What to Expect
At Tesla, you will have access to unparalleled resources that set us apart from other companies in the AI industry. You will have access to the largest self-driving dataset in the world, providing a unique, and perhaps the only, environment to investigate scaling laws for sequential decision-making problems. Tesla also offers one of the highest GPU resources per engineer in the industry, giving you a significantly larger computational budget compared to typical AI research environments.

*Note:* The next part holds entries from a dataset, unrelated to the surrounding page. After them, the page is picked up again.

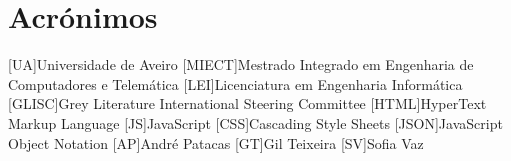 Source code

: \documentclass{report}
\begin{document}
\chapter*{Acrónimos}
\begin{acronym}
[UA]{Universidade de Aveiro}
[MIECT]{Mestrado Integrado em Engenharia de Computadores e Telemática}
[LEI]{Licenciatura em Engenharia Informática}
[GLISC]{Grey Literature International Steering Committee}
[HTML]{HyperText Markup Language}
[JS]{JavaScript}
[CSS]{Cascading Style Sheets}
[JSON]{JavaScript Object Notation}
[AP]{André Patacas}
[GT]{Gil Teixeira}
[SV]{Sofia Vaz}
\end{acronym}


\printbibliography
\end{document}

These unique resources enable you to conduct experiments and scaling analyses at a level unmatched by any other company, allowing you to grow as a researcher by tackling challenges that others simply cannot offer. By working at Tesla, you’ll have the opportunity to push the boundaries of AI and autonomous driving technology while advancing your skills in an environment that truly values innovation and cutting-edge research.
What You’ll Do
Perform scaling law analyses on model size, data size, data mixture, training compute, and other critical parameters to optimize our AI models using the largest self-driving dataset in the world
Develop and implement novel architectures and algorithms to effectively scale large End-to-End (E2E) self-driving models
Create and maintain infrastructure for efficient, large-scale distributed training of E2E models, resolving compute and memory bottlenecks for training and inference
Evaluate and enhance model performance, with a focus on increasing miles driven without human intervention
Work closely with cross-functional teams to deploy AI models in production, ensuring they meet stringent performance and reliability standards
Contribute to the development of tools and frameworks that improve the scalability and efficiency of model training and deployment processes
What You’ll Bring
Proven experience in scaling and optimizing large AI models, with a strong understanding of infrastructure challenges and solutions
Proficiency in Python and a deep understanding of software engineering best practices
In-depth knowledge of deep learning fundamentals, including optimization techniques, loss functions, and neural network architectures
Experience with deep learning frameworks such as PyTorch, TensorFlow, or JAX
Strong expertise in distributed computing and parallel processing techniques
Demonstrated ability to work collaboratively in a cross-functional team environment
Strong problem-solving skills and the ability to troubleshoot complex system-level issues
Palo Alto, California
Full time